Snakes Seconddraft RedPencils_1

First snakes were sketched in itty bitty scale - around 2x4".
I liked them enough to give them some time and I hit them with red pencils on 10x10" paper.


These are done with my preferred Col-Erase red pencils in cadmium red.
I recommend buying them and trying them out - well that is if you're not in the Brooklyn or Manhattan Burroughs. Finding them here is getting harder and harder. If you must buy them in New York please just stay away from Chelsea's Utrecht and Lee's Art Shop across from Carnegie Hall - those are my haunts and I have dibs.


I always think better when I see my art in red line. I realized these snakes were almost cool but that their faces weren't entrancing. Snakes need entrancing faces. I played with them in pencil once I loved their mugs I attacked them with pastel, watercolor, gauche and digital ink.

test.FWdirt

When I got to this "finished" stage I was so disappointed with these guys. I thought they were going to be awesome when they were in that very first thumbnail stage. Now they seemed to be missing some face-punch snakiness. I uploaded dirt and grass variations and called my brother. Ashton starts every conversation we have about my work with "OK, but what's my percentage?" ;)

test.FWgrass

One of the best lessons I learned in college was from a professor who said "If you want to know how your art is going to be received ask anyone you trust. They don't have to have any artistic inkling to know what's wrong or what they think. After all, they're your audience." We looked at them online and I talked about the pros and cons of dirt vs. grass. I was weary of grass because The snakes were already green and I didn't want to lose them. At this point Ashton really wasn't earning his keep. Then he was like "Nah they look great, keep them on Grass.

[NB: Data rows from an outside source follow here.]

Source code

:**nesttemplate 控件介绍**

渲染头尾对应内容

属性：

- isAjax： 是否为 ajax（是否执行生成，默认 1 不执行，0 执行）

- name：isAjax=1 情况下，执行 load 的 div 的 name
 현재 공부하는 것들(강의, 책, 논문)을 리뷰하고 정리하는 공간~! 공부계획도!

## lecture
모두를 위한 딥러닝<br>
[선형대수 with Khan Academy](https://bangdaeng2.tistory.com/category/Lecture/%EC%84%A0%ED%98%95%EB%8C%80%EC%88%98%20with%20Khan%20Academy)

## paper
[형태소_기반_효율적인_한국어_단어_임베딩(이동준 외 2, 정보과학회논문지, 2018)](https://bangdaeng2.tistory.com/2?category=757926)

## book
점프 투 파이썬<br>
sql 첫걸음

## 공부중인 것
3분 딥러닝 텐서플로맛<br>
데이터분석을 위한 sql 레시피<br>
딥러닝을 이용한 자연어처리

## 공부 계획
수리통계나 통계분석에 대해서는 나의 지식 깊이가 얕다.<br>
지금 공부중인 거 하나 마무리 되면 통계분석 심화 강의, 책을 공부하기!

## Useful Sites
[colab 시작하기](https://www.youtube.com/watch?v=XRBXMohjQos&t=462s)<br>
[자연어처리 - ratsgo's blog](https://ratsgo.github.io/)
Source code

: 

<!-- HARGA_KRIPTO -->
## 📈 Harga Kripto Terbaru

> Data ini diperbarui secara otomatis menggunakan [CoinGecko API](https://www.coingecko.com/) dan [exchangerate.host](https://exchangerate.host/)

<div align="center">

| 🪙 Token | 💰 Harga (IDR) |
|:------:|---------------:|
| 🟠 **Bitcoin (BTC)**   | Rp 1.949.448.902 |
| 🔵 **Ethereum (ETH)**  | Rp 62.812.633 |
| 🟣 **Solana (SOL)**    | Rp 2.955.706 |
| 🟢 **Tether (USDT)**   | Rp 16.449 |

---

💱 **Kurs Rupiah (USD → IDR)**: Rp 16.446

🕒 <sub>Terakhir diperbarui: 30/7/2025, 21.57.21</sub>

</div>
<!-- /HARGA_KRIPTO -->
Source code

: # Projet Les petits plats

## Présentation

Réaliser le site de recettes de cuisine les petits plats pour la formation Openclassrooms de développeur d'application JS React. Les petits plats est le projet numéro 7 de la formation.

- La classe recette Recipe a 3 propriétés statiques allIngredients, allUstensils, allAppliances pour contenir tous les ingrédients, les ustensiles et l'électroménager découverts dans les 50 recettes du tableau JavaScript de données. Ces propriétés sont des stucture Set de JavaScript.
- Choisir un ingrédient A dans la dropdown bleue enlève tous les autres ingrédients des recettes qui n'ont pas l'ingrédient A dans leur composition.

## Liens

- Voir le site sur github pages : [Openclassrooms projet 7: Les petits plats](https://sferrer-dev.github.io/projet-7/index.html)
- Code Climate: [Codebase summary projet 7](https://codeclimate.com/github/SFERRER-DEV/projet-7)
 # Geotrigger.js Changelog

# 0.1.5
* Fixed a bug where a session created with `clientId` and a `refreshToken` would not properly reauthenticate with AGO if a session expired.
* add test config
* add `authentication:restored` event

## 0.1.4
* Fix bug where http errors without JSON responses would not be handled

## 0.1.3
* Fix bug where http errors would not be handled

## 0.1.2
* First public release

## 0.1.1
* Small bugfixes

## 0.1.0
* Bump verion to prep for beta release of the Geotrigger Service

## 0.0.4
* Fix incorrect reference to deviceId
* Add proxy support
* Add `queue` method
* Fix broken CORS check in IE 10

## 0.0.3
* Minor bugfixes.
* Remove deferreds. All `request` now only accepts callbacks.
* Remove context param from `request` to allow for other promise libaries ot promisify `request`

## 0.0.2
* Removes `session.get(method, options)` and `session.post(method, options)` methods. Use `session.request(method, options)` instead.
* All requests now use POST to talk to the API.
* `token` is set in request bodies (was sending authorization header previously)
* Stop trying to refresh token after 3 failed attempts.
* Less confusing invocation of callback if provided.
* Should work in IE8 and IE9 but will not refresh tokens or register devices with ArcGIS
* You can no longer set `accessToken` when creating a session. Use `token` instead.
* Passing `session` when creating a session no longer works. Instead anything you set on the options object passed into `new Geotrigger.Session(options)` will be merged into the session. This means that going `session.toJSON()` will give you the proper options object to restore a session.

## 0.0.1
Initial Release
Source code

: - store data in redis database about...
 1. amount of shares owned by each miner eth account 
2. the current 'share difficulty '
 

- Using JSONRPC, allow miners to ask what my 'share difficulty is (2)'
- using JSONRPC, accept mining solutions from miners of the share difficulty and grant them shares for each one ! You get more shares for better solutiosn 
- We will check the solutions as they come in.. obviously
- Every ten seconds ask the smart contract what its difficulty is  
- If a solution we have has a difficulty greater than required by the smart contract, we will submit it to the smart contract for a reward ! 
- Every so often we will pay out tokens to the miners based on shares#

Just do something to make them different than the grass, like you know something artsy you can do." 2 points.

I suggested we add more rocks. He said "yeah, rocks can be good, just make them artsy." So I started scribbling in pastel while we kept chatting. "Kid, you've got to give me something better if you're going to earn that ten percent, yo."

"What if you gave them scales?"

This is where working with younger brothers becomes exasperating "Butch, they already have scales!"

I pictured him shrugging when he said undaunted in his Hawaiian boy attitude "Dude, give them more scales."
I hung up exasperated, grabbed a glass of water and came back to the drawing board when I realized,
gee that kid is genius. Meet the snakes, in all their "more scales" glory.